## To do:
From the records below, print exactly the lines starting at the one containing "que la renonciation" and ending at the one containing "- Nécessité d’une", ends included, and nothing else.

*** Opening of Records for the task ***

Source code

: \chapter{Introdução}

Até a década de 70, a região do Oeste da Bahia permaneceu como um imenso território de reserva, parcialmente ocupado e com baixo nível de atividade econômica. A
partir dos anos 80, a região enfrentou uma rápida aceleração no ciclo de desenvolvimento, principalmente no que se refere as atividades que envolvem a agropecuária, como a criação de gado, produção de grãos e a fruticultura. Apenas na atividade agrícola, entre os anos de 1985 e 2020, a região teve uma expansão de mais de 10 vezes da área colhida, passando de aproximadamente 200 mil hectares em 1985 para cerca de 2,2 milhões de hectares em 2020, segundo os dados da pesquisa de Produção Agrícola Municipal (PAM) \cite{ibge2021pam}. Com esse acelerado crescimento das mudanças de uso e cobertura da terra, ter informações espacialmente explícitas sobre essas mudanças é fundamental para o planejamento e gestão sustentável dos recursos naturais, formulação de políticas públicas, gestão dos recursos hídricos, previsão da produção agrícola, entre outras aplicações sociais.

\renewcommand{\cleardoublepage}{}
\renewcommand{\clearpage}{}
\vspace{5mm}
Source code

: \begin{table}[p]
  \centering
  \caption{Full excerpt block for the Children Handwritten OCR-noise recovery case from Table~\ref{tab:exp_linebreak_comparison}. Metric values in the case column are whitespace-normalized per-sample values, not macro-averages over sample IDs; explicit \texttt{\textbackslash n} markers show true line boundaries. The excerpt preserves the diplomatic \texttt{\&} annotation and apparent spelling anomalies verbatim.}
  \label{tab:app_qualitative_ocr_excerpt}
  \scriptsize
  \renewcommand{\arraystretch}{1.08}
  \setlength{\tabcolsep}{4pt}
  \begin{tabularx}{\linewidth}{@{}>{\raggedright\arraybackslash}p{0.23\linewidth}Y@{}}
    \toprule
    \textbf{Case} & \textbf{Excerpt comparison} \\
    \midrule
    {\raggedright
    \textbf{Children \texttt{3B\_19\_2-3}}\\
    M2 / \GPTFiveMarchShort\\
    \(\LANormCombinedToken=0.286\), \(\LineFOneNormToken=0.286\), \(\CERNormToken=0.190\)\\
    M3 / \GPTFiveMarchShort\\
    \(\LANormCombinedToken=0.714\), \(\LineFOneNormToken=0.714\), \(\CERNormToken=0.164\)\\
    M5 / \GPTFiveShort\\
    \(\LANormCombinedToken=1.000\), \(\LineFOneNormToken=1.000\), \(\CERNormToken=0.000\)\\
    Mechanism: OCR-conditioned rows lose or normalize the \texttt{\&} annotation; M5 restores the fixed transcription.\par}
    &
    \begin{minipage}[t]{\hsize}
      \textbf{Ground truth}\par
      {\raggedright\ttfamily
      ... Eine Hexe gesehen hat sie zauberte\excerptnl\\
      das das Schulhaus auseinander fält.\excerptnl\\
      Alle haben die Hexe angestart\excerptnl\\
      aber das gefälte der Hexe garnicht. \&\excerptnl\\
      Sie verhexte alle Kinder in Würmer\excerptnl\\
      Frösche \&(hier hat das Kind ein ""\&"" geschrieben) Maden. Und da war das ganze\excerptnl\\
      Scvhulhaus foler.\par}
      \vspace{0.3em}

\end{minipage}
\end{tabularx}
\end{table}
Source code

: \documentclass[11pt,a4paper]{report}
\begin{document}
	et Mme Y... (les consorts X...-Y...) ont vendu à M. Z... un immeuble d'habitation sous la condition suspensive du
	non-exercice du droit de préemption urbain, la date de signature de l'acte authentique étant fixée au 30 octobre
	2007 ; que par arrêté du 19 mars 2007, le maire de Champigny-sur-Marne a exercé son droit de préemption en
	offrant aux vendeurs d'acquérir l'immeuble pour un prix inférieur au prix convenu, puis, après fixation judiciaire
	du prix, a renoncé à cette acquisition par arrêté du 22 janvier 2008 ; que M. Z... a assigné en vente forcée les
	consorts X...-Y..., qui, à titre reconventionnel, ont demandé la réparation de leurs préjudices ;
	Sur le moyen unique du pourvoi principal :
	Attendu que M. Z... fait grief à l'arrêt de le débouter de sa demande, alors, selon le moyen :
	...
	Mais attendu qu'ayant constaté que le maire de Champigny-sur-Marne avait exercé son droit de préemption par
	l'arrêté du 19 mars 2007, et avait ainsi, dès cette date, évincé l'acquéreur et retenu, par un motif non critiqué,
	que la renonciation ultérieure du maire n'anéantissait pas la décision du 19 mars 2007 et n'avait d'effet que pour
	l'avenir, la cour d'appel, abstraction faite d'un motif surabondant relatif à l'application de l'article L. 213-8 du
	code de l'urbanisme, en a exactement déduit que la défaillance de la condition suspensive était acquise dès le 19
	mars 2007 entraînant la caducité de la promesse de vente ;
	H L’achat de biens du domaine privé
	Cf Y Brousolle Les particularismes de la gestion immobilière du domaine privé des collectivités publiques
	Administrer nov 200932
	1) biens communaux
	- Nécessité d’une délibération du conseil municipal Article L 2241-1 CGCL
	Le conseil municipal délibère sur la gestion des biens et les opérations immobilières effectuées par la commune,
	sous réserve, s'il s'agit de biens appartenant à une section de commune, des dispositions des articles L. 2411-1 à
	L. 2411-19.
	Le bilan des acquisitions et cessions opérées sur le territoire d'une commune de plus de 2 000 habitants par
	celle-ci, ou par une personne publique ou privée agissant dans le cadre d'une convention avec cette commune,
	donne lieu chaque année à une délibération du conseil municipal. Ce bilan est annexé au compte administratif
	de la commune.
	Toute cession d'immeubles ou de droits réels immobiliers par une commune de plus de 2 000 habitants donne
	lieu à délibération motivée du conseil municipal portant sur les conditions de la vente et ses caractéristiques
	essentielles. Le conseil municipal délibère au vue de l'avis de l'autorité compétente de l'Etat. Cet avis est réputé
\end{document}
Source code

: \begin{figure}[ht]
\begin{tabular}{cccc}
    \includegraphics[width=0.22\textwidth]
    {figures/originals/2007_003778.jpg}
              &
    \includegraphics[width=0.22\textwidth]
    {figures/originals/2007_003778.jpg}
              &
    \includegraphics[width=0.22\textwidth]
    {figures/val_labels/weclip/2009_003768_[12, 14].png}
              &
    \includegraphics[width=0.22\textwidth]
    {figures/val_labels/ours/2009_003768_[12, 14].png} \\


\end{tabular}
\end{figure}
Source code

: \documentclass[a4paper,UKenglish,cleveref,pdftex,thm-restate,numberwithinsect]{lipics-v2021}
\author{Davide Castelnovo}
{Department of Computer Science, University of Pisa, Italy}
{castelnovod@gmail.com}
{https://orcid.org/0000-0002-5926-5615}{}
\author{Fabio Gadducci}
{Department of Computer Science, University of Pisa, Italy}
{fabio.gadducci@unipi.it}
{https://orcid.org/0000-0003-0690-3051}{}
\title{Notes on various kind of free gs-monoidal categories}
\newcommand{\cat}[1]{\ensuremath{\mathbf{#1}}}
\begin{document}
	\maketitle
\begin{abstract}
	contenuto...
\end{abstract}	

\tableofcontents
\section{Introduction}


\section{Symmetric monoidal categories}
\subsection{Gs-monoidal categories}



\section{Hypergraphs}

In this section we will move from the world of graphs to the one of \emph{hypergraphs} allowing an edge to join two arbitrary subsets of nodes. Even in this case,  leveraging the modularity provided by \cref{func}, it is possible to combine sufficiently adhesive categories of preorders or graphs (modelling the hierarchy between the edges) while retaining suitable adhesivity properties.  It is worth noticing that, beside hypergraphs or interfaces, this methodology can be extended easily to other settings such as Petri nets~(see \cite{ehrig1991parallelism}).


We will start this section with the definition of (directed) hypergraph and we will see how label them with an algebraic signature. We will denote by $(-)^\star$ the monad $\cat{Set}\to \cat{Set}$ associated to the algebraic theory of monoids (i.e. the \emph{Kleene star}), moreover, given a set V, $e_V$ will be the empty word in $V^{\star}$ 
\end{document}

*** Close of Records for the task ***

## Answer to the exercise:
	que la renonciation ultérieure du maire n'anéantissait pas la décision du 19 mars 2007 et n'avait d'effet que pour
	l'avenir, la cour d'appel, abstraction faite d'un motif surabondant relatif à l'application de l'article L. 213-8 du
	code de l'urbanisme, en a exactement déduit que la défaillance de la condition suspensive était acquise dès le 19
	mars 2007 entraînant la caducité de la promesse de vente ;
	H L’achat de biens du domaine privé
	Cf Y Brousolle Les particularismes de la gestion immobilière du domaine privé des collectivités publiques
	Administrer nov 200932
	1) biens communaux
	- Nécessité d’une délibération du conseil municipal Article L 2241-1 CGCL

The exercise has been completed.